Happy New Year! I hope 2015 brings you the outcomes you deserve. In my case, the only way is up!
Ah, come on Michael. Whatever happened to the Ultimate Driving Experience?
The Ultimate Driving Experience became The Ultimate Going Nowhere Fast Experience, David. Oh, and their Customer Service Experience afterwards was not exactly what I had hoped for.
Good advice.
Reblogged this on THE STRATEGIC LEARNER and commented:
There is a difference between knowledge and application …
Cut yourself some slack mate! We know it works when we do it – the thing is remembering to do it under pressure! We could all say the same for conflict, EI, time management too I suspect. It’s the price we pay for knowing too much theory – looking back and saying “what I SHOULD have done was X…..” but then isn’t that what learning is?
too late to pull out and use what you’ve learned on someone else?
Hmmm, then I’d be chucking away my hard earned discount by way of the deposit I paid. AND I’d have to go through it all over again, which I am firmly against! Maybe I should bring you in at this point Spencer to take over!!

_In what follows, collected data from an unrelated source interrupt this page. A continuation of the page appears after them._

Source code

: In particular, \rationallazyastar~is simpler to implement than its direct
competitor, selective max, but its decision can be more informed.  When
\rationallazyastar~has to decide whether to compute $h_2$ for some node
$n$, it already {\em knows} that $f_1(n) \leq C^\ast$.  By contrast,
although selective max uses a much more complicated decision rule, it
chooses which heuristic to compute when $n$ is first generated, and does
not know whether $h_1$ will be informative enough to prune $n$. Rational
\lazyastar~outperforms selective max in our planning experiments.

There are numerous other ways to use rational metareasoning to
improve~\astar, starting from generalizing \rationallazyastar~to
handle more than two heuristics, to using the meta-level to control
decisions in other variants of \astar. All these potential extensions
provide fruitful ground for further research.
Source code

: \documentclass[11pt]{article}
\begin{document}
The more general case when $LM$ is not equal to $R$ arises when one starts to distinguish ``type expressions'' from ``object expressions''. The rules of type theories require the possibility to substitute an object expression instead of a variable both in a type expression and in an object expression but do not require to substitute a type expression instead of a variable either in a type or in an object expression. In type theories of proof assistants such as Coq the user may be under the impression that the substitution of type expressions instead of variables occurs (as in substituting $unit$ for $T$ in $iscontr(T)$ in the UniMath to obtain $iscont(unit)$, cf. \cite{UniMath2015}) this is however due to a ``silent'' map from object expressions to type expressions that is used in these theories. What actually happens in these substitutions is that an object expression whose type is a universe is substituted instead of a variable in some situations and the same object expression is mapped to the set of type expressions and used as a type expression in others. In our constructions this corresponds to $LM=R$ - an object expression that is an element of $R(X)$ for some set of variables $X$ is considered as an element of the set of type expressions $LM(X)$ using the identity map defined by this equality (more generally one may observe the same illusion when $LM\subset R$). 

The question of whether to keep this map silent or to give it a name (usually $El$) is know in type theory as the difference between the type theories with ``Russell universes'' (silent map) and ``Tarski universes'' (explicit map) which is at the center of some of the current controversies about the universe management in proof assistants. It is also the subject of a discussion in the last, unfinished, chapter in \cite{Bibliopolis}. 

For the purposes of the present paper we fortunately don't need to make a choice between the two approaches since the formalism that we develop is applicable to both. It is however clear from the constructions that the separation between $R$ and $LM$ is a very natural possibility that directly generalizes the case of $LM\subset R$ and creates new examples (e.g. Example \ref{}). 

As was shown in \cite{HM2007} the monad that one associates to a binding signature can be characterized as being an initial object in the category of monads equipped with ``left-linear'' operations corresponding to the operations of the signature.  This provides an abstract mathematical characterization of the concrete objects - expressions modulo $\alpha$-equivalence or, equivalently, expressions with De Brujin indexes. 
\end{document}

Happy New Year Michael. A great post and a fun read, thank you. Like you I too have had similar moments, when I should have known better. I appreciate that your openness and honesty means that a few more of us will learn from you, so thank you. In my opinion, car purchases are the toughest as the sales people are negotiating each and every day Colin.
Thank you Colin. Yes, using a skill each and every day, of course they are ahead of us. The rotten blighters!